Not in the position-1-through-10 sense, because ChatGPT does not surface a fixed ranked list of results. ChatGPT either cites a small set of sources inside the answer (3-7 typical) or it doesn't, and the citation order is partly determined by where in the answer the model needed support. Third-party tools (Profound, Otterly, Geoptie) approximate a rank-tracker UX by counting citations per query over time and computing a "visibility score" or "share of voice." That score is real and useful for trend tracking, but it is not equivalent to a Google rank position.
Which AI engine should I prioritize tracking first?
Start with whichever engine your target buyer uses most, not whichever has the largest aggregate user base. For B2B SaaS and developer tools in 2026, ChatGPT is the default starting point because it carries roughly 800 million weekly active users. For research-heavy buyers Perplexity over-indexes. For technical buyers writing code Claude over-indexes. Gemini matters most when your buyer's journey includes a Google SERP step where AI Overviews are likely to fire. Track all four eventually, but order by buyer-fit not by total reach.
Is visibility the same as revenue from AI search?
No, and conflating them is the single most common mistake in 2026 AI analytics. Visibility is the count of times your brand is mentioned or cited inside an AI answer. Revenue is the count of times that citation produced a click that produced a paying customer. The conversion from citation to click runs roughly 5-25% depending on the engine and the citation prominence. Citation tracking tools measure the first half. Revenue attribution tools (Attrifast, custom server-side analytics) measure the second half.
How often do AI engines update their indexes?
ChatGPT's training cutoff sits at a fixed date but the live web-search layer updates continuously via OpenAI's SearchBot crawl. Perplexity refreshes its index roughly daily for high-volume domains and weekly for the long tail. Claude's training data has a fixed cutoff and the web-search tool layered on top fires on demand. Google's index updates continuously through Googlebot. New content can appear in Perplexity citations within a week, ChatGPT and Gemini within 1-4 weeks, and Claude within whatever the next training cycle ships unless web search is invoked.
Why does the same prompt return different sources each time?

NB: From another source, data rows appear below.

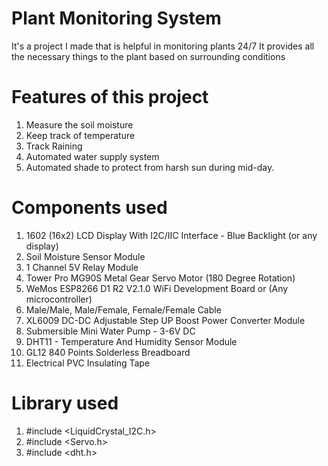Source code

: # Plant Monitoring System #
It's a project I made that is helpful in monitoring plants 24/7 
It provides all the necessary things to the plant based on surrounding conditions

# Features of this project #
1) Measure the soil moisture
2) Keep track of temperature
3) Track Raining
4) Automated water supply system
5) Automated shade to protect from harsh sun during mid-day.

# Components used #
1) 1602 (16x2) LCD Display With I2C/IIC Interface - Blue Backlight (or any display)
2) Soil Moisture Sensor Module
3) 1 Channel 5V Relay Module
4) Tower Pro MG90S Metal Gear Servo Motor (180 Degree Rotation)
5) WeMos ESP8266 D1 R2 V2.1.0 WiFi Development Board or (Any microcontroller)
6) Male/Male, Male/Female, Female/Female Cable
7) XL6009 DC-DC Adjustable Step UP Boost Power Converter Module
8) Submersible Mini Water Pump - 3-6V DC
9) DHT11 - Temperature And Humidity Sensor Module
10) GL12 840 Points Solderless Breadboard
11) Electrical PVC Insulating Tape

# Library used #

1) #include <LiquidCrystal_I2C.h>
2) #include <Servo.h>
3) #include <dht.h>  

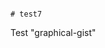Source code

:                                                                                                                                                                                                                                                                                                                                                                                                                                                                                                        # test7
Test "graphical-gist"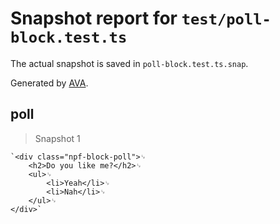 # Snapshot report for `test/poll-block.test.ts`

The actual snapshot is saved in `poll-block.test.ts.snap`.

Generated by [AVA](https://avajs.dev).

## poll

> Snapshot 1

    `<div class="npf-block-poll">␊
        <h2>Do you like me?</h2>␊
        <ul>␊
            <li>Yeah</li>␊
            <li>Nah</li>␊
        </ul>␊
    </div>`
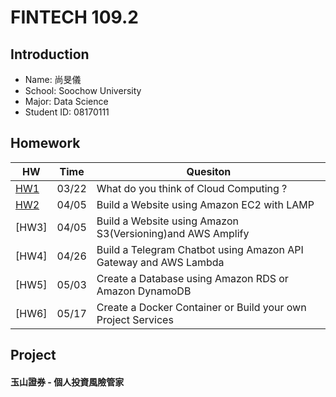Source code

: # FINTECH 109.2

## Introduction
 * Name: 尚旻儀<br>
 * School: Soochow University<br>
 * Major: Data Science<br>
 * Student ID: 08170111

## Homework
 HW  | Time | Quesiton
 --- | --- | ---
[HW1](https://github.com/Mindy-0509/FinTech/blob/main/Homework/hw1.md) | 03/22 | What do you think of Cloud Computing ?
[HW2](https://youtu.be/bIza-zaoWOw) | 04/05 | Build a Website using Amazon EC2 with LAMP
[HW3]  |  04/05  |  Build a Website using Amazon S3(Versioning)and AWS Amplify
[HW4]  |  04/26  |  Build a Telegram Chatbot using Amazon API Gateway and AWS Lambda
[HW5]  |  05/03  |  Create a Database using Amazon RDS or Amazon DynamoDB
[HW6]  |  05/17  |  Create a Docker Container or Build your own Project Services


## Project
  #### 玉山證券 - 個人投資風險管家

LLMs are stochastic — the same prompt with the same input can sample different tokens on different runs at non-zero temperature, which can change which sources the model decides to cite. The retrieval layer (live web search) is also non-deterministic across runs because the underlying search index updates continuously. Multi-turn context shifts the model's interpretation. Run each tracked prompt 3-5 times per measurement period and report the union of cited sources, not a single sample.
Can I track AI visibility for free?
Partially. You can manually query each engine weekly with a small set of prompts (10-30) and log results in a spreadsheet. That captures presence and rough trend but is labor-intensive and breaks down past about 30 prompts. Free tiers from Otterly, Profound, and SE Ranking each offer 5-25 tracked prompts with limited engine coverage. For real coverage (50-300 prompts across all four engines with daily or weekly checks), expect to pay $29-$500/month depending on volume.
Should I optimize for citations or for the prompts users actually ask?
Both. The mismatch can wreck a visibility report: you can rank for a keyword phrase and be invisible for the question form. Build your prompt list from three sources combined: keyword research (for breadth), question expansion (for conversational form), and observed real prompts from your own sales conversations, support tickets, or Reddit threads in your category.
Does Attrifast ship an AI visibility tracker?
Not in the prompt-replay-and-citation-count sense in mid-2026. Attrifast ships the layer below that — per-engine revenue attribution that tells you which of the four AI engines actually paid you, joined to Stripe via server-side cookieless tracking. The two are complementary: a citation tracker tells you you appeared in 47 ChatGPT answers this month; Attrifast tells you 11 of those clicks bought something for $X each. We're considering a citation-tracking add-on for the Q3 2026 roadmap.